__WHAT THE TASK ASKS__:
Scan the data for "datalake" and copy the lines it appears in.

Data extracted from a collection:
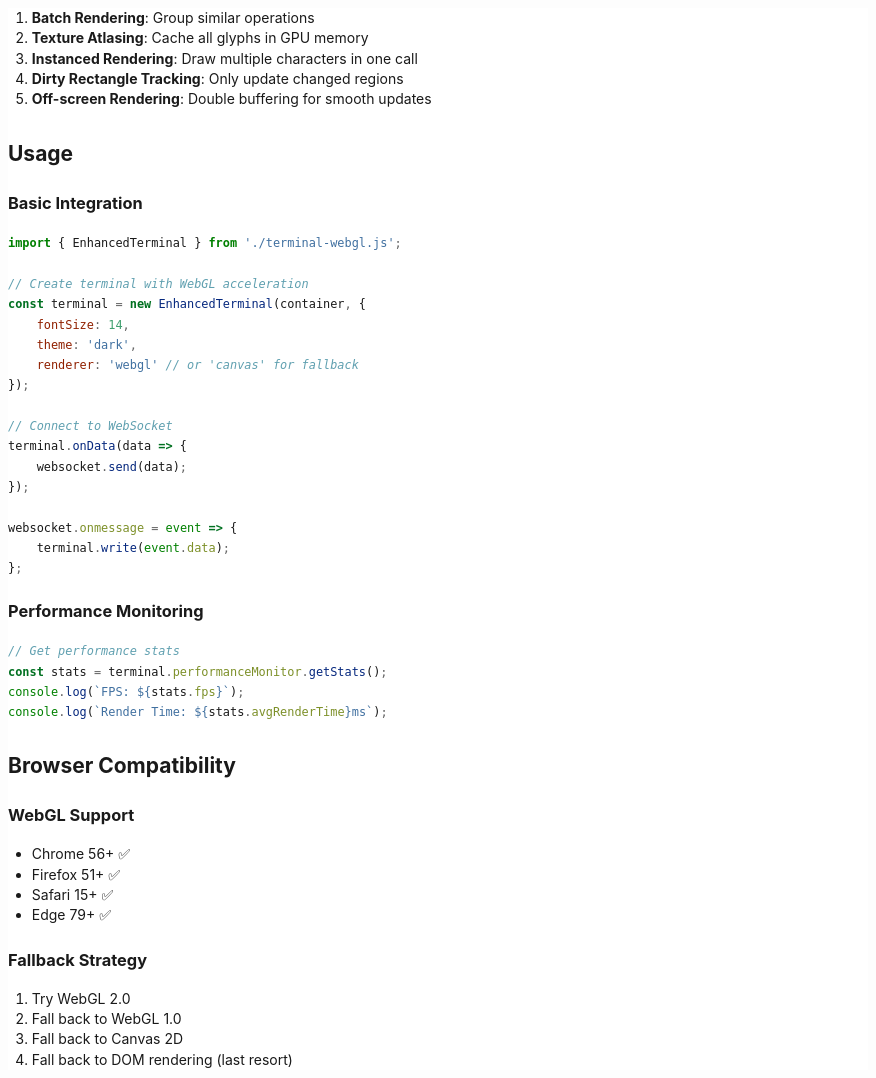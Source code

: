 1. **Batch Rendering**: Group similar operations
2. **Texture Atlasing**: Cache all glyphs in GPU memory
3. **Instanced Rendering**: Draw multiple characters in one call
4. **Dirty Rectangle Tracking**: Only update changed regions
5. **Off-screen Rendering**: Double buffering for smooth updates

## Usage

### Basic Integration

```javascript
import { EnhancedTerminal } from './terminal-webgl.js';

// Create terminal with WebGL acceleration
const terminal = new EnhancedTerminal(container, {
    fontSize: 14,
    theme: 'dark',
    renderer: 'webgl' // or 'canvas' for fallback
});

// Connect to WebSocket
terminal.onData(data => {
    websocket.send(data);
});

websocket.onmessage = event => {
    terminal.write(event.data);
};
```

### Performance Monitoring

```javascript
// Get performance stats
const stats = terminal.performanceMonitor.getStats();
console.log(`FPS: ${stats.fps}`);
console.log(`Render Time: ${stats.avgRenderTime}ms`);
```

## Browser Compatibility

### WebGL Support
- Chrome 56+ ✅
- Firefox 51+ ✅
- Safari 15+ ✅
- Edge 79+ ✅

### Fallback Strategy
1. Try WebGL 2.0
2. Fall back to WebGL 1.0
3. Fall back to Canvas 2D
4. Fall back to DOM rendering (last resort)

...

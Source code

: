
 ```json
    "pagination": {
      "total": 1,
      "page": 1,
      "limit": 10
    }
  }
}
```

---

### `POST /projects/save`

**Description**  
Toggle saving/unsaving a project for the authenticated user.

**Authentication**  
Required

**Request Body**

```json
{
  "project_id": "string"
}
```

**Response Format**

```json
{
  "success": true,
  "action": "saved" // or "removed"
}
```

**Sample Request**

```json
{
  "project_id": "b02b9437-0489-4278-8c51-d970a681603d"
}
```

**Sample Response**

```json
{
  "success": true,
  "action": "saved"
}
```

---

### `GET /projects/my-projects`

* * *

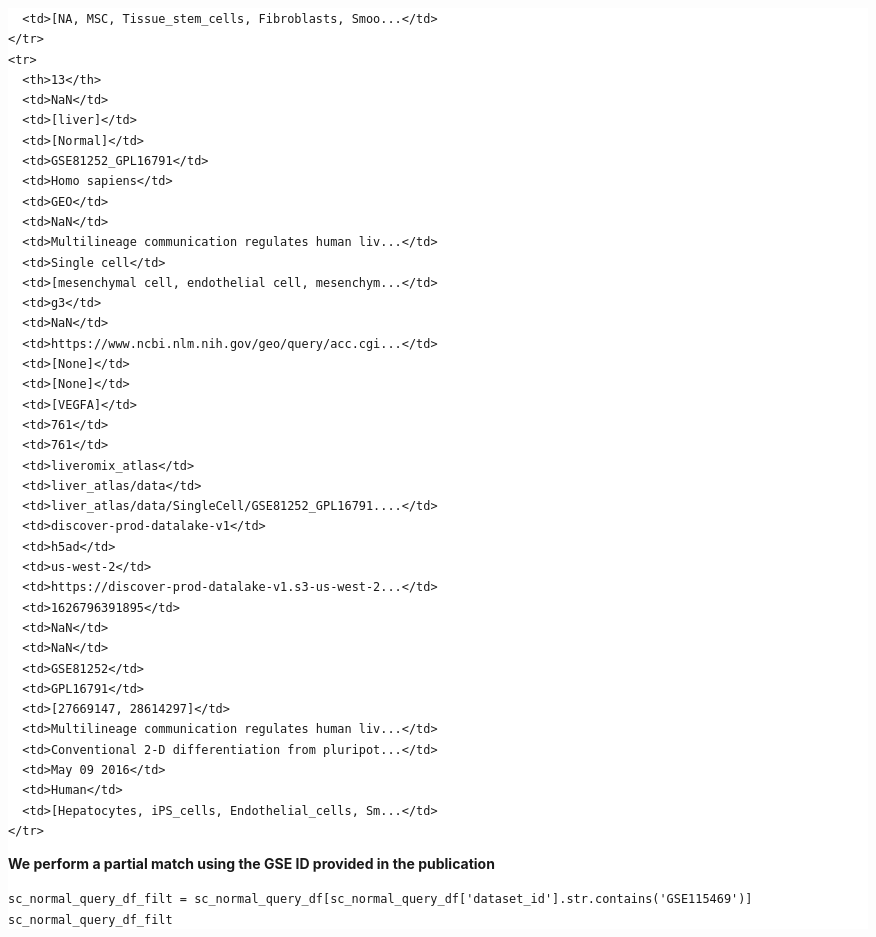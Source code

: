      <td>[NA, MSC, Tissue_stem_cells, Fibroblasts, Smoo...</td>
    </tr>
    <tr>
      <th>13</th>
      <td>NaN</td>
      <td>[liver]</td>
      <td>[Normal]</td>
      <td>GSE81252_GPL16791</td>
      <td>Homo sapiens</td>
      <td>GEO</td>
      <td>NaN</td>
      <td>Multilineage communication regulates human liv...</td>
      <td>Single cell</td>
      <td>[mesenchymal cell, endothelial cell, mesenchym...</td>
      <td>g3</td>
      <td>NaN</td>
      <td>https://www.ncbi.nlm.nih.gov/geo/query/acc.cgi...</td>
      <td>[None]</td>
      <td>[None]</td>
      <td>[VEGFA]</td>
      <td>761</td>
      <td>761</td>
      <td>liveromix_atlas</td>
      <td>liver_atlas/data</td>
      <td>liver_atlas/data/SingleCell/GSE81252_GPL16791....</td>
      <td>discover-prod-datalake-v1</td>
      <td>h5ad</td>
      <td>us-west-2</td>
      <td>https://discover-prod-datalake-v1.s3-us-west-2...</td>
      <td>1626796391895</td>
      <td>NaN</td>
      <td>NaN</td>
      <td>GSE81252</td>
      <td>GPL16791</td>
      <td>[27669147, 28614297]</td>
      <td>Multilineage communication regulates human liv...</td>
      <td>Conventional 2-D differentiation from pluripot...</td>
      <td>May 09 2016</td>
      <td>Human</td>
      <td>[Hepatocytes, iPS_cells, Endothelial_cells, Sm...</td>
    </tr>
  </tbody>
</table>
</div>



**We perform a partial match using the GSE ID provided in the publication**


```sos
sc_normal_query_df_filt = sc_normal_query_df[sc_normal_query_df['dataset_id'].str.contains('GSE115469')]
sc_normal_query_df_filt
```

__ANSWER BELOW__:
      <td>discover-prod-datalake-v1</td>
      <td>https://discover-prod-datalake-v1.s3-us-west-2...</td>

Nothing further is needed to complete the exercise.